Assignment 5: Binary bomb

Due date: Mon Feb 23 11:59 pm - Hard deadline: Fri Feb 27 11:59 pm

Assignment by Julie Zelenski, ideas taken from the original by Randal Bryant & David O'Hallaron (CMU )

Learning goals

Completing this assignment will give you:

  1. solid practice in reading and tracing IA32 assembly
  2. a clear understanding of how data access, control structures, and function calls translate between C and IA32
  3. experience reverse-engineering object code
  4. a compelling reason to invest in mastering the gdb debugger!

The problem

Those nefarious Cal students have broken into our myth machines and planted some mysterious executables we are calling "binary bombs." These programs are believed to be armed and dangerous. Without the original source, we don't have much to go on, but we have observed that the programs seem to operate in a sequence of levels. Each level challenges the user to enter a string. If the user enter the correct string, it defuses the level and the program proceeds on. But given the wrong input, the bomb explodes by printing an earth-shattering KABOOM! and terminating. To deactivate the entire bomb, one needs to successfully defuse each of its levels.

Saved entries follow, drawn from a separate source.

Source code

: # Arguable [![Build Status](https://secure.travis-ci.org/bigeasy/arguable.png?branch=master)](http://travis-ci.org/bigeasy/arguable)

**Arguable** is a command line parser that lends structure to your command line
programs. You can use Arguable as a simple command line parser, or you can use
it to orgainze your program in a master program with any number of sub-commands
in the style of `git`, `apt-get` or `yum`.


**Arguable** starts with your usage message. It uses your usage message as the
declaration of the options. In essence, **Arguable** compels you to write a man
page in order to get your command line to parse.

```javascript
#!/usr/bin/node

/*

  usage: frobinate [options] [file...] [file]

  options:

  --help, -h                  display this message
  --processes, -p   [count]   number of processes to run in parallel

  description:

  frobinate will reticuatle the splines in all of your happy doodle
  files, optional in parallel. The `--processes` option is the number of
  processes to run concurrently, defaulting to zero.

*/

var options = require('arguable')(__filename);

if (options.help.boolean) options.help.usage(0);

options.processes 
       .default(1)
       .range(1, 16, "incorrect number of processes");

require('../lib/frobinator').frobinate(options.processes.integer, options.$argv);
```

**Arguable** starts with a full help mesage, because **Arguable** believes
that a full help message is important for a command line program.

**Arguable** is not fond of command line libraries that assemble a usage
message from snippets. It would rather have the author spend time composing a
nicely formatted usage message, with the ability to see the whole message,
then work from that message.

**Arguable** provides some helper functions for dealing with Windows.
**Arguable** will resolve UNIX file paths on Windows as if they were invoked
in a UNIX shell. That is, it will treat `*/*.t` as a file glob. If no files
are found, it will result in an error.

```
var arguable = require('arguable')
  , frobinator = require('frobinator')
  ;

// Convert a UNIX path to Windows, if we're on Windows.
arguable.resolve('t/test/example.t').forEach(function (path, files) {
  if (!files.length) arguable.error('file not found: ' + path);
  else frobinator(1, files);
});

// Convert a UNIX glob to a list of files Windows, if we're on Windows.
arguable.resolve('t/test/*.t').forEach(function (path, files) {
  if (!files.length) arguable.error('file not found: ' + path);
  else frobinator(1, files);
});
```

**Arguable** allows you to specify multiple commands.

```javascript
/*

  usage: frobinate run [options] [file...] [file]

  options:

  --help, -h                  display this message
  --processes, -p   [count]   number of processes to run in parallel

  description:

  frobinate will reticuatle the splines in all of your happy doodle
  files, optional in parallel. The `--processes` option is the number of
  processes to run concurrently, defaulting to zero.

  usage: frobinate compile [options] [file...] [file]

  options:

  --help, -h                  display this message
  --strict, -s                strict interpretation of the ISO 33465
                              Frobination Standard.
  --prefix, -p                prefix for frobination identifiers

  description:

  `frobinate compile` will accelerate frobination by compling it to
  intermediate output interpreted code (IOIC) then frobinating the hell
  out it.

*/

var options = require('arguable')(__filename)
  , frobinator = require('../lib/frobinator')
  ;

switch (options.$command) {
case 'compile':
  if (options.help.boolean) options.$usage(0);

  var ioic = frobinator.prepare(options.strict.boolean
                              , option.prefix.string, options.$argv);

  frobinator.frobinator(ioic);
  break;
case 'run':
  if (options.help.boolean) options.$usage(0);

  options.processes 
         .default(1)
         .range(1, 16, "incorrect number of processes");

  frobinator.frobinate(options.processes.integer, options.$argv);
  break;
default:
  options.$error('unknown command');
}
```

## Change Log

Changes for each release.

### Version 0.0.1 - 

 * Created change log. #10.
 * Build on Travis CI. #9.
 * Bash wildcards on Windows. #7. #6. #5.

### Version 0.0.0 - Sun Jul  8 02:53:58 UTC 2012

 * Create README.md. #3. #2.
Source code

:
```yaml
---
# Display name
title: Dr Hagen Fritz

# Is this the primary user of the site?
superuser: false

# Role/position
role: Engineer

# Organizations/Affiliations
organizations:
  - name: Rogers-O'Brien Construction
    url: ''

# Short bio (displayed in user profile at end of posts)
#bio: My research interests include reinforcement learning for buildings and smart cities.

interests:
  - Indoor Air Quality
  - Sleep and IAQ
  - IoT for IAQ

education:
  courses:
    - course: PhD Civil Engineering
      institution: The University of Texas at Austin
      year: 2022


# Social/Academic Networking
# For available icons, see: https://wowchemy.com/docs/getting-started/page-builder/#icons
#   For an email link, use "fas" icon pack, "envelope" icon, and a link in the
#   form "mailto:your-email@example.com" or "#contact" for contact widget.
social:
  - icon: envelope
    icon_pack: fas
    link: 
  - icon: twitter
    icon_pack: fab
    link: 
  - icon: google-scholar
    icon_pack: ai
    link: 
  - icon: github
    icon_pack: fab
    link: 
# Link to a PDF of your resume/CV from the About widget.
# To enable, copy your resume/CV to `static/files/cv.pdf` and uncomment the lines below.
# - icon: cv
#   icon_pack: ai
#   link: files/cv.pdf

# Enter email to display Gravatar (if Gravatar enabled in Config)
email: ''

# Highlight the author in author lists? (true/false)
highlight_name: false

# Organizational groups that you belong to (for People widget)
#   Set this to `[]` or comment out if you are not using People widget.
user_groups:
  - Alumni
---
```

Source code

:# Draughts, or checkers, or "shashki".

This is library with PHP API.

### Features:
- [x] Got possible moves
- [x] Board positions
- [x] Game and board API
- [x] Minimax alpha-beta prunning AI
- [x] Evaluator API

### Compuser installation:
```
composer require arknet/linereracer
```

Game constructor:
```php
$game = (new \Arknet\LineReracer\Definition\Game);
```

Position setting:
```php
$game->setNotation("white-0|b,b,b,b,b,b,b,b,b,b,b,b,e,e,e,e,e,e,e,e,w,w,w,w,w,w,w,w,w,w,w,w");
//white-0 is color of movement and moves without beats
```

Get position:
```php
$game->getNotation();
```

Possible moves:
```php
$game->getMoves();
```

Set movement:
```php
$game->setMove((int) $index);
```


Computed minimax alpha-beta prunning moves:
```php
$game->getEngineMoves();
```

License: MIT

The Cal students have littered our systems with these landmines and we need your help. Each of you is given a bomb to disable. Your mission is to apply your best IA32 detective skills to work out the input required to pass each level and render the entire bomb harmless.

You will use a variety of tools and techniques to dissect your bomb. The levels get progressively more complex, but the expertise you gain as you move up from each level should offset this difficulty. One confounding factor is that the bomb has a hair trigger, prone to exploding at the least provocation. Each time your bomb explodes, it notifies the staff, which deducts from your score. Thus, there are consequences to detonating the bomb-- you must tread carefully!

Tools and strategies

Your bomb is given to you as an executable, i.e. as compiled object code. There are various utilities for poking around in object code that can be useful in analyzing your bomb. The task before you is one of reverse-engineering, working backwards to reconstruct the original C source from the executable. Making progress on this task will require a mix of approaches and tools. Here are some suggested points of attack:

We do have one rule: do not use brute force! You could write a program to try every possible input to find a solution. But this is trouble for several reasons:

Logistics

Our counter-intelligence efforts been able to confirm a few things about how the bombs operate:

Readme file

In the readme.txt file, you are to include:

  1. An overview of the tactics you used to suppress/avoid explosions
  2. An explanation of how each level operates

After sharing how you used your gdb/executable-hacking skills to hold explosions at bay, the rest of the readme is for you to demonstrate that you have a solid grasp on what C code was compiled to create the assembly for each level. It is not necessary that you provide a line-for-line perfectly faithful reproduction of the original C source, but we do expect an accurate description of the "shape" of the code. You should identify what constructs are being used (if/else, loops, switch), how control flows, and the operation/intent of the functions being used. Given an if statement, does it include an else, is there a sequence of if statements that are nested or cascading? Given a loop, where does it start and stop? How does increment? Can you tell if the loop is a for, while, or do-while? Is there any use of break or continue in the loop body? Given a switch statement, how many cases are there and what values do they have? Do any cases fall-through (no break statement), is there a default case? For function calls, what are the parameters being passed? How/what does it return?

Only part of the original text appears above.